Summer 2010 | Online Exclusives

The Peril and Promise of the Semantic Web

What is the role of the journalist as computers become more adept at pulling together data from different sources?

By Andrew Finlayson
In the movie “Terminator,” humanity started down the path to destruction when a supercomputer called Skynet started to become smarter on its own. I was reminded of that possibility during my research about the semantic Web.

Never heard of the semantic Web? I don’t blame you. Much of it is still in the RELATED ARTICLE
"For a Start-up, Machine-Generated Stories Are the Name of the Game"
- Jan Gardner
lab, the plaything of academics and computer scientists. To hear some of them debate it, the semantic Web will evolve, like Skynet, into an all powerful thing that can help us understand our world or create various crises when it starts to develop a form of connected intelligence.

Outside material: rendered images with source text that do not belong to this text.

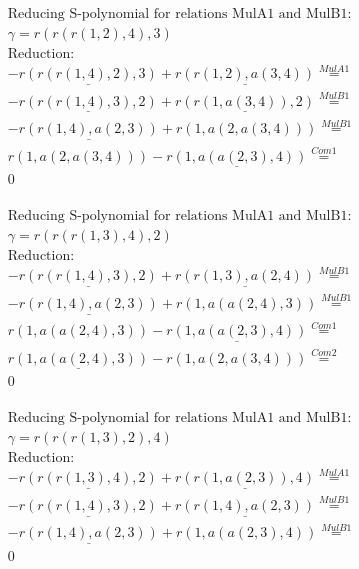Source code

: \documentclass[11pt]{amsart}
\begin{document}
\begin{align*} 
& \text{Reducing S-polynomial for relations MulA1 and MulB1:} \\ 
& \gamma = r(r(r(1,2),4),3) \\ 
& \text{Reduction}: \\& - \underline{r(r(r(1,4),2),3)} + \underline{r(r(1,2),a(3,4))} \stackrel{ MulA1 }{=}  \\ 
& - \underline{r(r(r(1,4),3),2)} + \underline{r(r(1,a(3,4)),2)} \stackrel{ MulB1 }{=}  \\ 
& - \underline{r(r(1,4),a(2,3))} + r(1,a(2,a(3,4))) \stackrel{ MulB1 }{=}  \\ 
&r(1,a(2,a(3,4))) - \underline{r(1,a(a(2,3),4))} \stackrel{ Com1 }{=}  \\ 
&0\\ 
\end{align*} 
 
\begin{align*} 
& \text{Reducing S-polynomial for relations MulA1 and MulB1:} \\ 
& \gamma = r(r(r(1,3),4),2) \\ 
& \text{Reduction}: \\& - \underline{r(r(r(1,4),3),2)} + \underline{r(r(1,3),a(2,4))} \stackrel{ MulB1 }{=}  \\ 
& - \underline{r(r(1,4),a(2,3))} + r(1,a(a(2,4),3)) \stackrel{ MulB1 }{=}  \\ 
&r(1,a(a(2,4),3)) - \underline{r(1,a(a(2,3),4))} \stackrel{ Com1 }{=}  \\ 
&\underline{r(1,a(a(2,4),3))} - r(1,a(2,a(3,4))) \stackrel{ Com2 }{=}  \\ 
&0\\ 
\end{align*} 
 
\begin{align*} 
& \text{Reducing S-polynomial for relations MulA1 and MulB1:} \\ 
& \gamma = r(r(r(1,3),2),4) \\ 
& \text{Reduction}: \\& - \underline{r(r(r(1,3),4),2)} + \underline{r(r(1,a(2,3)),4)} \stackrel{ MulA1 }{=}  \\ 
& - \underline{r(r(r(1,4),3),2)} + \underline{r(r(1,4),a(2,3))} \stackrel{ MulB1 }{=}  \\ 
& - \underline{r(r(1,4),a(2,3))} + r(1,a(a(2,3),4)) \stackrel{ MulB1 }{=}  \\ 
&0\\ 
\end{align*} 
 
\end{document}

Intrigued? I was. Particularly when I asked computer scientists about how this concept could change journalism in the next five years. The true believers say the semantic Web could help journalists report complex ever-changing stories and reach new audiences. The critics doubt the semantic Web will be anything but a high-tech fantasy. But even some of the doubters are willing to speculate that computers using pieces of the semantic Web will increasingly report much of the news in the not too distant future.

What Is the Semantic Web?


It doesn’t help that the semantic Web is such a wide-ranging concept that even advocates can’t quite agree on what it is; that’s not surprising, given that semantics has to do with the very meaning of words and symbols. The most general definition I can offer is that the semantic Web speaks to how we are moving from a Web of documents to a Web of linked data.

One might say documents are data and that would be correct. The challenge is that the World Wide Web was designed for humans, not machines. The Internet is like a digital filing cabinet overflowing with all sorts of documents, videos and pictures that people can consume but machines can’t read or understand. This means that an avalanche of facts and figures, photographs and so on is simply inaccessible or cannot be organized quickly and effectively, particularly if information is constantly changing.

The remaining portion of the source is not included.